(LaTeX) Abstract: |
The Parallel Random Access Machine, \de{PRAM}, is the dominant
theoretical parallel computer model. It consists of a number of
processing units, \de{PU}s, which operate synchronously, and which
can access a shared memory in constant time. Unfortunately, this
high-level model is hardly realizable in hardware using current
technology. One possibility is to directly design algorithms for the
distributed memory computer, \de{DMC}, under consideration, but this
involves many hairy details, and is not portable at all. More
practical, is to develop for every DMC a library of basic algorithms
(sorting, matrix multiplication, list ranking, \dots), a PRAM
simulator, and a `compiler'. In this way, the programmer can program
in a high-level language, which is essential for the acceptance of
parallel computing. In this paper, we sketch our experiences with
a deterministic PRAM simulator for two-dimensional meshes.
The success of a PRAM simulator depends on the achieved speed-up. We
made considerable progress. Presently, the simulation of one step of
a PRAM with $65536 = 16 \cdot 64^2$ PUs, on a $64 \times 64$ mesh,
takes about 12000 routing steps, if all 65536 PRAM PUs simultaneously
make an access. The time depends on the precise access pattern, and
CRCW steps are slightly more expensive than EREW steps. Larger speed-up
is achieved if the mesh is larger or if more PRAM PUs are simulated on
every mesh PU. It may appear disappointing that we do not achieve
substantially better. However, on an $n \times n$ mesh, we can never
expect to achieve a speed-up larger than $n / (c + o(n))$, for some
constant $c$. In our case $c$ is about 12. Our techniques are directly
applicable to higher dimensional meshes. There the speed-up is larger.
Furthermore, in our conception, the PRAM simulator should only be used
for those operations that are not available in the library of DMC
algorithms. So, a moderate speed-up for them, does not necessarily
impair the speed-up of the whole program.

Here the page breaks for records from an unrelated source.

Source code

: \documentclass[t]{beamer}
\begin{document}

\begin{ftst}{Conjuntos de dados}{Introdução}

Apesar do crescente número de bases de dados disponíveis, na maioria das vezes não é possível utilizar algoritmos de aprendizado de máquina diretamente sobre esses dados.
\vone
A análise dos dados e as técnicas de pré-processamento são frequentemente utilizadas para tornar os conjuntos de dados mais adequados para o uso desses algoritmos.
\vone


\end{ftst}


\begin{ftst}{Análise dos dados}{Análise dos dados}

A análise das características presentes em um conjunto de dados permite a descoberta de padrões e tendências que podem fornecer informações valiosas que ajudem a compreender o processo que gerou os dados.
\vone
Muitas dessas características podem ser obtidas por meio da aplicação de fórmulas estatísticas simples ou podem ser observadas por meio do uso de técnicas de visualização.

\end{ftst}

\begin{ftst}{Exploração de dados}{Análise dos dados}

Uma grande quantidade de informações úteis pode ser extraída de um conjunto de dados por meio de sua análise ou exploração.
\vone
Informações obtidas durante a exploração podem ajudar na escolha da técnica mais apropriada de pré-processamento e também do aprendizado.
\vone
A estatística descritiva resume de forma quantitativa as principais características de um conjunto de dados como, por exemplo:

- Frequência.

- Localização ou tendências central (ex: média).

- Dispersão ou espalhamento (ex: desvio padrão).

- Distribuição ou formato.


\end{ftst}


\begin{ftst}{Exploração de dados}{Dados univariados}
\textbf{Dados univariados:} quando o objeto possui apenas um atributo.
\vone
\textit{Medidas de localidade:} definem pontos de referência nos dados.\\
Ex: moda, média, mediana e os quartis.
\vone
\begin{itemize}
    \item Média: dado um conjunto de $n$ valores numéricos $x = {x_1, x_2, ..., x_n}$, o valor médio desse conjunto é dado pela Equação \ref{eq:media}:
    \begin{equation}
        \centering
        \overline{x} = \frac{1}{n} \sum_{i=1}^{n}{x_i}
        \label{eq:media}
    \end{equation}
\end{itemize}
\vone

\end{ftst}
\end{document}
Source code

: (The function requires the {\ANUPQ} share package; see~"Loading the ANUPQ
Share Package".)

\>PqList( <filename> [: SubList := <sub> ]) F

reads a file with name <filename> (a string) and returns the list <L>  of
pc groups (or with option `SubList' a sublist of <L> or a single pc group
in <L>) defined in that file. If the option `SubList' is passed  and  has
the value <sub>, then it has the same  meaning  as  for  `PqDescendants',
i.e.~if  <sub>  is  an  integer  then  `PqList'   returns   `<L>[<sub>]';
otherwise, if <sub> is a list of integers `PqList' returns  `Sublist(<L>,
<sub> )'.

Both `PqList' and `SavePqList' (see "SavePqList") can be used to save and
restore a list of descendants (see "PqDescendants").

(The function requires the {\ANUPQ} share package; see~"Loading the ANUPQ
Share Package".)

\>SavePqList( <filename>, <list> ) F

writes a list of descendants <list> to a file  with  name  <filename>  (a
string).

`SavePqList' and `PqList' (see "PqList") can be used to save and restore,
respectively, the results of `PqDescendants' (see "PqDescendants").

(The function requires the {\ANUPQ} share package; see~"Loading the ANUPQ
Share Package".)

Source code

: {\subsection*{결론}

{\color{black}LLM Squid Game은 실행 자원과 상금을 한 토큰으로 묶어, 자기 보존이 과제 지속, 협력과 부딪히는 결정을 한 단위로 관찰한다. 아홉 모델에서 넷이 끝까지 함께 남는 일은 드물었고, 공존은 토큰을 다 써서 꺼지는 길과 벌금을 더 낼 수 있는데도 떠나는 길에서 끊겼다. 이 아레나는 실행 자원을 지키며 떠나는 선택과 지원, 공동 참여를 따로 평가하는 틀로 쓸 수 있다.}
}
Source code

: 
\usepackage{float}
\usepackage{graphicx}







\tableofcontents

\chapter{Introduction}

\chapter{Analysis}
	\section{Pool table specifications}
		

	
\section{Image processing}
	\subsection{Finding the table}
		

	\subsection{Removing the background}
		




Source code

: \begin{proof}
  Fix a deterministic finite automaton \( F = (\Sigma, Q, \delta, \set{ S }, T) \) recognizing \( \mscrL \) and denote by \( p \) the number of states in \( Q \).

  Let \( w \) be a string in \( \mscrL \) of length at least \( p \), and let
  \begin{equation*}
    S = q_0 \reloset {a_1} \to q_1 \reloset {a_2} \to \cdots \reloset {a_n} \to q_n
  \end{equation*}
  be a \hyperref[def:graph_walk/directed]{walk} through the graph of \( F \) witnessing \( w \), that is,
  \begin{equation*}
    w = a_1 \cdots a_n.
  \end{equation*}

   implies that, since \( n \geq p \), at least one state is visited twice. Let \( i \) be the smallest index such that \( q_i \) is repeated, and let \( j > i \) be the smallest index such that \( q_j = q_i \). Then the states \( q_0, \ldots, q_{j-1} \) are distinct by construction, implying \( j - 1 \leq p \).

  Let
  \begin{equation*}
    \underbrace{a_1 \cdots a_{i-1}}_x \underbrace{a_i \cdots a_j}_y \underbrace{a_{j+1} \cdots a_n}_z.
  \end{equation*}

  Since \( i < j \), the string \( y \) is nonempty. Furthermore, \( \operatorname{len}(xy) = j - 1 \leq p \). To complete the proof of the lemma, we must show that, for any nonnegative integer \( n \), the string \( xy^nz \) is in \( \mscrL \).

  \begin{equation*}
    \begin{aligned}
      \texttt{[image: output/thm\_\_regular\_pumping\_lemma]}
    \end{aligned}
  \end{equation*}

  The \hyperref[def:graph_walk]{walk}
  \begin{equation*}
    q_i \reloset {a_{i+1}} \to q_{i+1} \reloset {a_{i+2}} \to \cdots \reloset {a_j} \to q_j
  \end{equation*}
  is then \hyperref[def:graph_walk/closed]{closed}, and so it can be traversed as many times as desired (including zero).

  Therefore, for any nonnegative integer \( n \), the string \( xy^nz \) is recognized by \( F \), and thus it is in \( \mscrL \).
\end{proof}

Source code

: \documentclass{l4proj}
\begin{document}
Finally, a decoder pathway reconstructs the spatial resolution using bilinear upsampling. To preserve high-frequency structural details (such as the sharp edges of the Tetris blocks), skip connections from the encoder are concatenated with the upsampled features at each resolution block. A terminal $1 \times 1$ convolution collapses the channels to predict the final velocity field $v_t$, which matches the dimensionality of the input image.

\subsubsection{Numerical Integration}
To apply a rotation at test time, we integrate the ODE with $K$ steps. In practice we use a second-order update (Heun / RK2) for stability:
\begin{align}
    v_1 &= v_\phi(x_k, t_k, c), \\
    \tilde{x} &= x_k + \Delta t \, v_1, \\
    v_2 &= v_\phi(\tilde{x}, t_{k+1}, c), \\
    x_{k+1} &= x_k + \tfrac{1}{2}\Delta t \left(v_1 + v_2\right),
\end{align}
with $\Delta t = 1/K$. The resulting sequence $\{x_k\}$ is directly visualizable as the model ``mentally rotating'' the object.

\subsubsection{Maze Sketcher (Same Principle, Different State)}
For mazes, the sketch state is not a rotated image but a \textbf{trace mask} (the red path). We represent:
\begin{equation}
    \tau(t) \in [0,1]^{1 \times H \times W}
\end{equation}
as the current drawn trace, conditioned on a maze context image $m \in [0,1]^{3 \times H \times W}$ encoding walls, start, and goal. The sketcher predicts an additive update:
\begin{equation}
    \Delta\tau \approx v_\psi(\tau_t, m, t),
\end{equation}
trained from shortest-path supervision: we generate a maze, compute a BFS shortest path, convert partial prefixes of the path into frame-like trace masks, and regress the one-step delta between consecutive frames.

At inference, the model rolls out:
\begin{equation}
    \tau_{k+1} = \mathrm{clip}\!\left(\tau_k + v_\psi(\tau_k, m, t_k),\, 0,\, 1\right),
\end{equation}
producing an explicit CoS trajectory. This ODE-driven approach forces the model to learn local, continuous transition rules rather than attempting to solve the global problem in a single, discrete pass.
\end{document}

We developed a small PRAM language which allows to almost directly
simulate the basic PRAM algorithms presented in textbooks. It
was used to simulate a constant time algorithm for computing the
maximum \cite[Sec. 2.6.1]{Ja}, and for the standard logarithmic time
summation algorithm. The summation of 65536 numbers requires 33 PRAM
steps, which can be simulated on a $36 \times 36$ in 55158 routing
steps with maximal queue size~$126$.
In order to be able to analyze the details of the PRAM simulation,
we have performed it on a mesh simulator. Actually, we developed a
complete programming environment, containing many basic mesh
operations: several variants of routing and sorting algorithms,
ranking, etc. All these algorithms have been optimized, in order
to get competitive results for the moderate mesh sizes under
consideration. |